Artificial intelligence is poised to upend one of the mining industry’s most expensive and time-consuming activities: mineral exploration drilling. According to Jef Caers, Professor of Earth and Planetary Sciences at Stanford University, AI-driven exploration strategies could reduce drilling requirements by as much as a factor of five, unlocking major savings in both capital and time.
Caers delivered the message during a recent webinar in the World Mining Congress 2026 series, arguing that artificial intelligence does far more than improve predictions. Properly deployed, he said, it fundamentally changes the logic of how exploration decisions are made.
For decades, mineral exploration has followed a familiar pattern. Geologists build a single deterministic subsurface model based on limited data, then drill extensively often on a fixed grid, to estimate grades and tonnage. The method is capital-intensive and, critically, assumes that the initial geological interpretation is broadly correct. When that assumption fails, drilling efficiency collapses.

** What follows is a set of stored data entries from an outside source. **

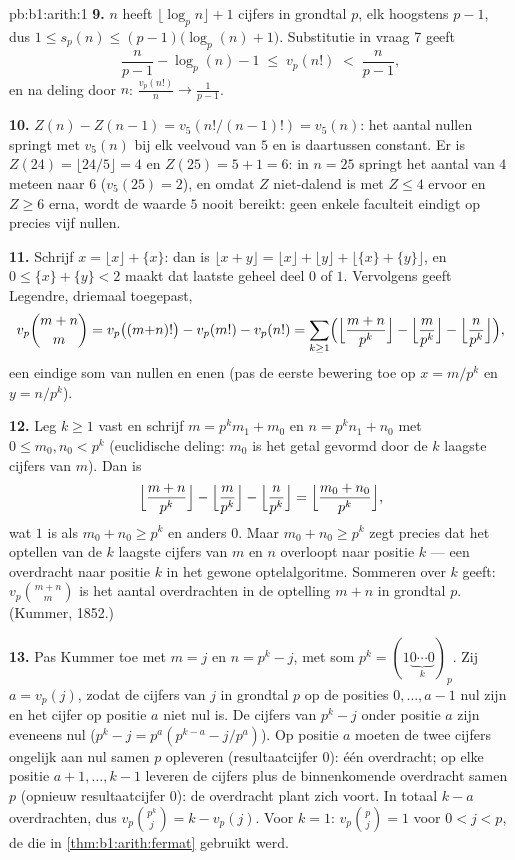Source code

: \begin{solution}{pb:b1:arith:1}
\textbf{9.} $n$ heeft $\lfloor \log_p n \rfloor + 1$ cijfers in grondtal
$p$, elk hoogstens $p - 1$, dus $1 \leq s_p(n) \leq
(p-1)\bigl(\log_p(n) + 1\bigr)$. Substitutie in vraag 7 geeft
\[
\frac n{p-1} - \log_p(n) - 1 \;\leq\; v_p(n!) \;<\; \frac n{p-1},
\]
en na deling door $n$: $\frac{v_p(n!)}n \to \frac1{p-1}$.

\textbf{10.} $Z(n) - Z(n-1) = v_5(n!/(n-1)!) = v_5(n)$: het aantal nullen
springt met $v_5(n)$ bij elk veelvoud van $5$ en is daartussen constant.
Er is $Z(24) = \lfloor24/5\rfloor = 4$ en $Z(25) = 5 + 1 = 6$: in $n =
25$ springt het aantal van $4$ meteen naar $6$ ($v_5(25) = 2$), en omdat
$Z$ niet-dalend is met $Z \leq 4$ ervoor en $Z \geq 6$ erna, wordt de
waarde $5$ nooit bereikt: geen enkele faculteit eindigt op precies vijf
nullen.

\textbf{11.} Schrijf $x = \lfloor x\rfloor + \{x\}$: dan is $\lfloor x +
y\rfloor = \lfloor x\rfloor + \lfloor y\rfloor + \lfloor \{x\} +
\{y\}\rfloor$, en $0 \leq \{x\} + \{y\} < 2$ maakt dat laatste geheel deel
$0$ of $1$. Vervolgens geeft Legendre, driemaal toegepast,
\[
v_p\binom{m+n}m = v_p\bigl((m{+}n)!\bigr) - v_p(m!) - v_p(n!)
= \sum_{k\geq1}\Bigl(
\Bigl\lfloor\frac{m+n}{p^k}\Bigr\rfloor
- \Bigl\lfloor\frac{m}{p^k}\Bigr\rfloor
- \Bigl\lfloor\frac{n}{p^k}\Bigr\rfloor\Bigr),
\]
een eindige som van nullen en enen (pas de eerste bewering toe op $x =
m/p^k$ en $y = n/p^k$).

\textbf{12.} Leg $k \geq 1$ vast en schrijf $m = p^km_1 + m_0$ en $n =
p^kn_1 + n_0$ met $0 \leq m_0, n_0 < p^k$ (euclidische deling: $m_0$ is
het getal gevormd door de $k$ laagste cijfers van $m$). Dan is
\[
\Bigl\lfloor\frac{m+n}{p^k}\Bigr\rfloor
- \Bigl\lfloor\frac m{p^k}\Bigr\rfloor
- \Bigl\lfloor\frac n{p^k}\Bigr\rfloor
= \Bigl\lfloor\frac{m_0 + n_0}{p^k}\Bigr\rfloor ,
\]
wat $1$ is als $m_0 + n_0 \geq p^k$ en anders $0$. Maar $m_0 + n_0 \geq
p^k$ zegt precies dat het optellen van de $k$ laagste cijfers van $m$ en
$n$ overloopt naar positie $k$ --- een overdracht naar positie $k$ in het
gewone optelalgoritme. Sommeren over $k$ geeft: $v_p\binom{m+n}m$ is het
aantal overdrachten in de optelling $m + n$ in grondtal $p$. (Kummer,
1852.)

\textbf{13.} Pas Kummer toe met $m = j$ en $n = p^k - j$, met som $p^k =
(1\underbrace{0\cdots0}_{k})_p$. Zij $a = v_p(j)$, zodat de cijfers van
$j$ in grondtal $p$ op de posities $0, \dots, a-1$ nul zijn en het cijfer
op positie $a$ niet nul is. De cijfers van $p^k - j$ onder positie $a$
zijn eveneens nul ($p^k - j = p^a(p^{k-a} - j/p^a)$). Op positie $a$
moeten de twee cijfers ongelijk aan nul samen $p$ opleveren
(resultaatcijfer $0$): één overdracht; op elke positie $a+1, \dots, k-1$
leveren de cijfers plus de binnenkomende overdracht samen $p$ (opnieuw
resultaatcijfer $0$): de overdracht plant zich voort. In totaal $k - a$
overdrachten, dus $v_p\binom{p^k}j = k - v_p(j)$. Voor $k = 1$:
$v_p\binom pj = 1$ voor $0 < j < p$, de  die in
\cref{thm:b1:arith:fermat} gebruikt werd.


\end{solution}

Caers contends that AI offers a way out of this trap by reframing exploration as a problem of sequential decision-making under uncertainty. Rather than committing early to one geological story and drilling heavily to confirm it, AI systems act as ‘intelligent agents’ that continuously plan, learn, and adapt.
To make the idea tangible, Caers pointed to autonomous vehicles now operating on the streets of San Francisco. Like self-driving cars that constantly sense their surroundings and adjust their actions in real time, intelligent agents in exploration make drilling decisions while simultaneously optimizing what information should be collected next. The objective is not to confirm a preconceived model, but to challenge it.

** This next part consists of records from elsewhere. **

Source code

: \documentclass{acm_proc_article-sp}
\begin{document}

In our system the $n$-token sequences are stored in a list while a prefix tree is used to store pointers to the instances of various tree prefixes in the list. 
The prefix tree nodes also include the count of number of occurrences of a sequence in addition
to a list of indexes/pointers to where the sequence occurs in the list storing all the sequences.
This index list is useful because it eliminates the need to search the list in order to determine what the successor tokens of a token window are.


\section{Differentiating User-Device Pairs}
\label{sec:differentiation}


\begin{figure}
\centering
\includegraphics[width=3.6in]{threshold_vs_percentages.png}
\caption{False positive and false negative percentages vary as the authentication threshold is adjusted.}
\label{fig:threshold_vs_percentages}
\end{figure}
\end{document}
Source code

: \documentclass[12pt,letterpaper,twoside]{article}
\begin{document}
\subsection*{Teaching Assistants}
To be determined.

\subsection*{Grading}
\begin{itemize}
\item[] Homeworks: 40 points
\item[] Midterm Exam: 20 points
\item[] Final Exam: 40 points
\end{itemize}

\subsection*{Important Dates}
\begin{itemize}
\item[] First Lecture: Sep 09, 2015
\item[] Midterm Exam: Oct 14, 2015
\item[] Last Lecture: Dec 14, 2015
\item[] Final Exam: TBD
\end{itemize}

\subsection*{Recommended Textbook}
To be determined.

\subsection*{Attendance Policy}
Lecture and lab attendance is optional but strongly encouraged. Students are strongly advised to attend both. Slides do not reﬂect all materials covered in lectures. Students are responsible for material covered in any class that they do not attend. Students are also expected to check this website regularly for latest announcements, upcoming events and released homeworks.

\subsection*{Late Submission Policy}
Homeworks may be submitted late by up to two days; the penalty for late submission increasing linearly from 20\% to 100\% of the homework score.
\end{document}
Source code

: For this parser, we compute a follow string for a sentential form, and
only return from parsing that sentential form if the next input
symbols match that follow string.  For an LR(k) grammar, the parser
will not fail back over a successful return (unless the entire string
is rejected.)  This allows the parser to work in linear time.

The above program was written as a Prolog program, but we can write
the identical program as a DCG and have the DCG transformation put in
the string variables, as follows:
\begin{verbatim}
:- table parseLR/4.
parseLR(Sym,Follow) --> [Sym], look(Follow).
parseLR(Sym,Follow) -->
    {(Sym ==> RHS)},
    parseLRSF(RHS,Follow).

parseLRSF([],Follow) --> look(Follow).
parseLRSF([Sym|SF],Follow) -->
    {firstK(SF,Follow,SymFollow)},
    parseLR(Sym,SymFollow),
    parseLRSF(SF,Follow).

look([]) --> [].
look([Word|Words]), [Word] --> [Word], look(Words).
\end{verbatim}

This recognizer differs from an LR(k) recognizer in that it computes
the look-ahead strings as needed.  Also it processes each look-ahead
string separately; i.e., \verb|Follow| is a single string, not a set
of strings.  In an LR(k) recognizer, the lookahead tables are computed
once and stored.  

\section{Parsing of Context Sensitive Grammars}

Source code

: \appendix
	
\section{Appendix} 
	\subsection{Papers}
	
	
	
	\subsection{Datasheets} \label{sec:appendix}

In practice, this means drilling to falsify human-generated geological hypotheses as quickly and efficiently as possible. If a hypothesis proves wrong, the system pivots early, avoiding large amounts of wasted drilling. Only once uncertainty has been sufficiently reduced does the focus shift to defining grades and tonnage with greater confidence.
“All critical mineral supply chain challenges can be seen as sequential planning under uncertainty problems, starting with exploration,” Caers said, underscoring the broader implications of the approach. As demand for critical minerals accelerates driven by energy transition technologies and geopolitical pressures, the ability to make faster, better-informed exploration decisions could become a strategic advantage.
The promise, Caers argues, is not merely fewer drill holes, but better outcomes. By dynamically adjusting drilling strategies as new data emerges, AI can help companies reach clear ‘go or no-go’ decisions earlier in a project’s life, reducing financial risk and improving capital discipline.
For an industry long defined by expensive bets on imperfect information, the rise of intelligent, decision-making AI could mark a turning point shifting exploration from brute-force drilling toward a more surgical, information-driven future.